Resolutions 10-C, 10-D, 10-E, & 10-F were approved March 21, 2005
Affirming Academic Integrity
Resolution 10-A. Whereas all universities face ongoing issues of academic integrity and dishonesty (cheating, plagiarism, deception), whereas new technologies (cell phones, other electronic devices) make testing ever more difficult, whereas ASU strives for the highest standing as a renowned teaching institution, and whereas ASU seeks ethical behavior and individual performance from its students, be it resolved that the institution values a culture of academic integrity, one that is highly respected by students, faculty, university administrators and the community at large.
Resolution 10-B In order to enhance a culture of academic integrity, be it resolved: that the brochure on academic integrity is widely distributed and discussed with all incoming freshmen and transfer students, then signed and kept by the students; up-to-moment anti-plagiarism software is readily available for all faculty wishing to use it; a university-wide pool of graduate student proctors is established so that large classes have extensive proctoring for exams; and the degree of assistance for faculty confronting issues of dishonesty by the Office of Student Life and college units be more widely understood and utilized.
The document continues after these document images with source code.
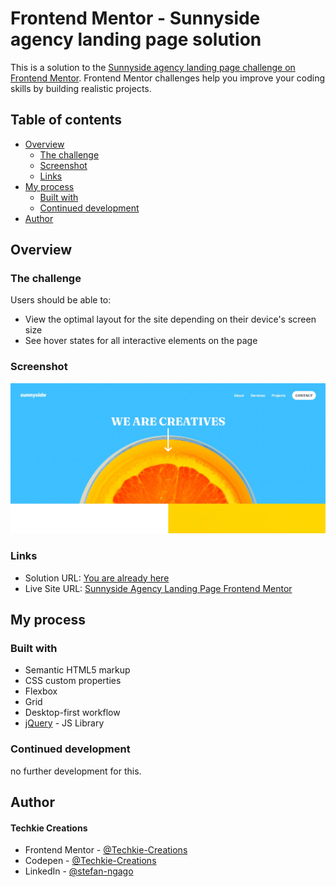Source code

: # Frontend Mentor - Sunnyside agency landing page solution

This is a solution to the [Sunnyside agency landing page challenge on Frontend Mentor](https://www.frontendmentor.io/challenges/sunnyside-agency-landing-page-7yVs3B6ef). Frontend Mentor challenges help you improve your coding skills by building realistic projects.

## Table of contents

- [Overview](#overview)
  - [The challenge](#the-challenge)
  - [Screenshot](#screenshot)
  - [Links](#links)
- [My process](#my-process)
  - [Built with](#built-with)
  - [Continued development](#continued-development)
- [Author](#author)

## Overview

### The challenge

Users should be able to:

- View the optimal layout for the site depending on their device's screen size
- See hover states for all interactive elements on the page

### Screenshot

![Preview Image](./design/preview.jpg)

### Links

- Solution URL: [You are already here](https://github.com/Techkie-Creations/sunnyside-agency-landing-page-frontendmentor)
- Live Site URL: [Sunnyside Agency Landing Page Frontend Mentor](https://techkie-creations.github.io/sunnyside-agency-landing-page-frontendmentor)

## My process

### Built with

- Semantic HTML5 markup
- CSS custom properties
- Flexbox
- Grid
- Desktop-first workflow
- [jQuery](https://jquery.com) - JS Library

### Continued development

no further development for this.

## Author

#### Techkie Creations

- Frontend Mentor - [@Techkie-Creations](https://www.frontendmentor.io/profile/Techkie-Creations)
- Codepen - [@Techkie-Creations](https://codepen.io/Tech--Guy)
- LinkedIn - [@stefan-ngago](https://www.linkedin.com/in/stefan-ngago)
Resolution 10-C In order to enhance a culture of academic integrity, be it resolved: that a website present the University's stance on academic integrity and dishonesty that is signed by the President of the University, the President of the Academic Senate, and the Undergraduate and Graduate Student Association Presidents; that faculty be strongly encouraged to have this website listed on the first page of the course syllabus and to address cheating and plagiarism from the start of the semester; that a faculty handbook be developed that summarizes the fundamental rules on cheating, institution support, and types of testing methods in reference to the extent of cheating.
Resolution 10-D In order to enhance a culture of academic integrity, be it resolved that up-to-the-moment anti-plagiarism software and other such technologies are made readily available for all faculty wanting to employ them and that their usage is announced in class.
Resolution 10-E In order to enhance a culture of academic integrity, be it resolved that a pool of proctors is established in each college to monitor large sections on exam days, and that the University formulate procedures and training guidelines.
Resolution 10-F In order to enhance a culture of academic integrity, be it resolved that each college designate an individual who serves as the lead authority when cheating problems arise in the college, who receives from faculty any instances of cheating that involve written sanctions, and who twice a year meets with the other designates to derive numbers on the overall extent of cheating and plagiarism cases and to develop steps to be taken to address specific problems.